▶ [Supplied records]
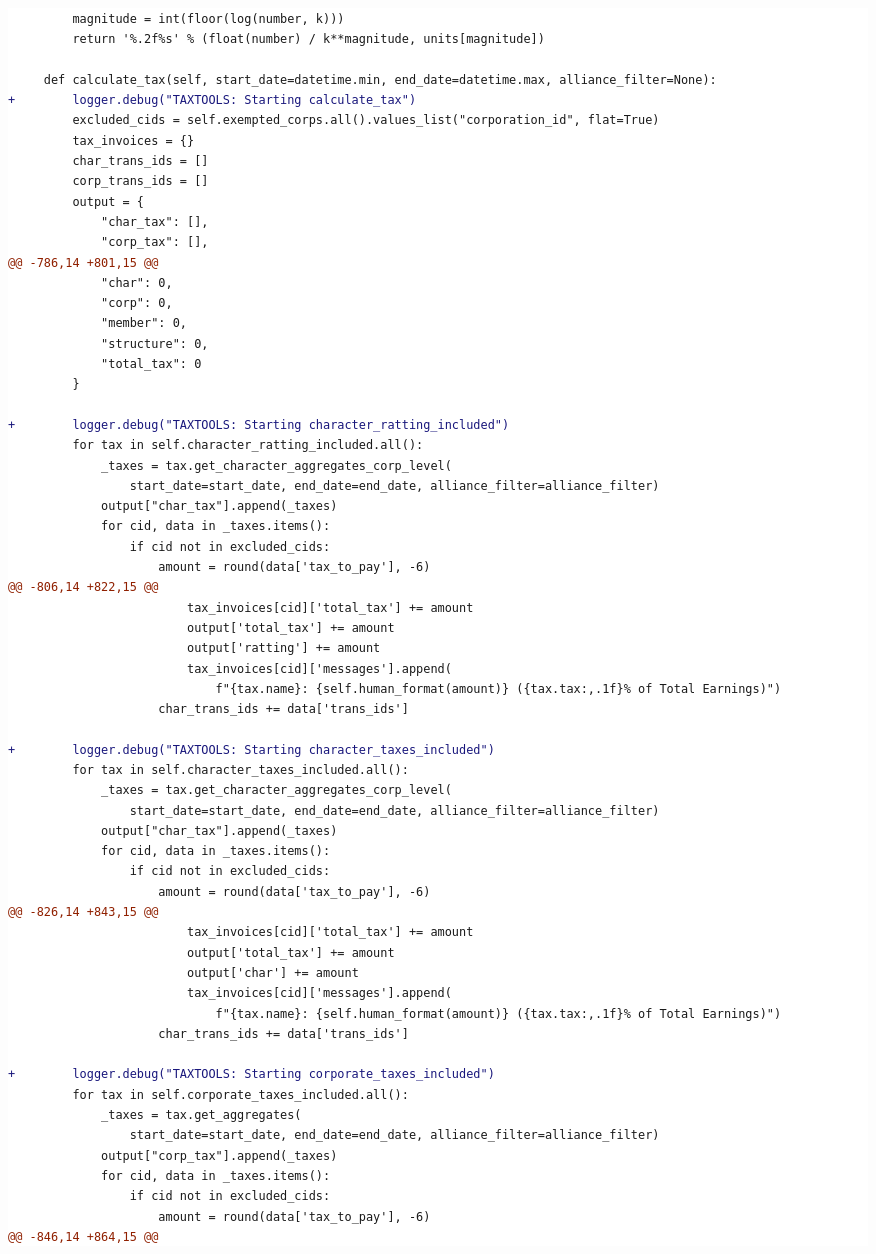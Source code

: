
 ```diff
         magnitude = int(floor(log(number, k)))
         return '%.2f%s' % (float(number) / k**magnitude, units[magnitude])
 
     def calculate_tax(self, start_date=datetime.min, end_date=datetime.max, alliance_filter=None):
+        logger.debug("TAXTOOLS: Starting calculate_tax")
         excluded_cids = self.exempted_corps.all().values_list("corporation_id", flat=True)
         tax_invoices = {}
         char_trans_ids = []
         corp_trans_ids = []
         output = {
             "char_tax": [],
             "corp_tax": [],
@@ -786,14 +801,15 @@
             "char": 0,
             "corp": 0,
             "member": 0,
             "structure": 0,
             "total_tax": 0
         }
 
+        logger.debug("TAXTOOLS: Starting character_ratting_included")
         for tax in self.character_ratting_included.all():
             _taxes = tax.get_character_aggregates_corp_level(
                 start_date=start_date, end_date=end_date, alliance_filter=alliance_filter)
             output["char_tax"].append(_taxes)
             for cid, data in _taxes.items():
                 if cid not in excluded_cids:
                     amount = round(data['tax_to_pay'], -6)
@@ -806,14 +822,15 @@
                         tax_invoices[cid]['total_tax'] += amount
                         output['total_tax'] += amount
                         output['ratting'] += amount
                         tax_invoices[cid]['messages'].append(
                             f"{tax.name}: {self.human_format(amount)} ({tax.tax:,.1f}% of Total Earnings)")
                     char_trans_ids += data['trans_ids']
 
+        logger.debug("TAXTOOLS: Starting character_taxes_included")
         for tax in self.character_taxes_included.all():
             _taxes = tax.get_character_aggregates_corp_level(
                 start_date=start_date, end_date=end_date, alliance_filter=alliance_filter)
             output["char_tax"].append(_taxes)
             for cid, data in _taxes.items():
                 if cid not in excluded_cids:
                     amount = round(data['tax_to_pay'], -6)
@@ -826,14 +843,15 @@
                         tax_invoices[cid]['total_tax'] += amount
                         output['total_tax'] += amount
                         output['char'] += amount
                         tax_invoices[cid]['messages'].append(
                             f"{tax.name}: {self.human_format(amount)} ({tax.tax:,.1f}% of Total Earnings)")
                     char_trans_ids += data['trans_ids']
 
+        logger.debug("TAXTOOLS: Starting corporate_taxes_included")
         for tax in self.corporate_taxes_included.all():
             _taxes = tax.get_aggregates(
                 start_date=start_date, end_date=end_date, alliance_filter=alliance_filter)
             output["corp_tax"].append(_taxes)
             for cid, data in _taxes.items():
                 if cid not in excluded_cids:
                     amount = round(data['tax_to_pay'], -6)
@@ -846,14 +864,15 @@
```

▶ [Required action] Each entry above should be written out again exactly, without its pictures.

▶ [Your solution]
Source code

:
 ```diff
         magnitude = int(floor(log(number, k)))
         return '%.2f%s' % (float(number) / k**magnitude, units[magnitude])
 
     def calculate_tax(self, start_date=datetime.min, end_date=datetime.max, alliance_filter=None):
+        logger.debug("TAXTOOLS: Starting calculate_tax")
         excluded_cids = self.exempted_corps.all().values_list("corporation_id", flat=True)
         tax_invoices = {}
         char_trans_ids = []
         corp_trans_ids = []
         output = {
             "char_tax": [],
             "corp_tax": [],
@@ -786,14 +801,15 @@
             "char": 0,
             "corp": 0,
             "member": 0,
             "structure": 0,
             "total_tax": 0
         }
 
+        logger.debug("TAXTOOLS: Starting character_ratting_included")
         for tax in self.character_ratting_included.all():
             _taxes = tax.get_character_aggregates_corp_level(
                 start_date=start_date, end_date=end_date, alliance_filter=alliance_filter)
             output["char_tax"].append(_taxes)
             for cid, data in _taxes.items():
                 if cid not in excluded_cids:
                     amount = round(data['tax_to_pay'], -6)
@@ -806,14 +822,15 @@
                         tax_invoices[cid]['total_tax'] += amount
                         output['total_tax'] += amount
                         output['ratting'] += amount
                         tax_invoices[cid]['messages'].append(
                             f"{tax.name}: {self.human_format(amount)} ({tax.tax:,.1f}% of Total Earnings)")
                     char_trans_ids += data['trans_ids']
 
+        logger.debug("TAXTOOLS: Starting character_taxes_included")
         for tax in self.character_taxes_included.all():
             _taxes = tax.get_character_aggregates_corp_level(
                 start_date=start_date, end_date=end_date, alliance_filter=alliance_filter)
             output["char_tax"].append(_taxes)
             for cid, data in _taxes.items():
                 if cid not in excluded_cids:
                     amount = round(data['tax_to_pay'], -6)
@@ -826,14 +843,15 @@
                         tax_invoices[cid]['total_tax'] += amount
                         output['total_tax'] += amount
                         output['char'] += amount
                         tax_invoices[cid]['messages'].append(
                             f"{tax.name}: {self.human_format(amount)} ({tax.tax:,.1f}% of Total Earnings)")
                     char_trans_ids += data['trans_ids']
 
+        logger.debug("TAXTOOLS: Starting corporate_taxes_included")
         for tax in self.corporate_taxes_included.all():
             _taxes = tax.get_aggregates(
                 start_date=start_date, end_date=end_date, alliance_filter=alliance_filter)
             output["corp_tax"].append(_taxes)
             for cid, data in _taxes.items():
                 if cid not in excluded_cids:
                     amount = round(data['tax_to_pay'], -6)
@@ -846,14 +864,15 @@
```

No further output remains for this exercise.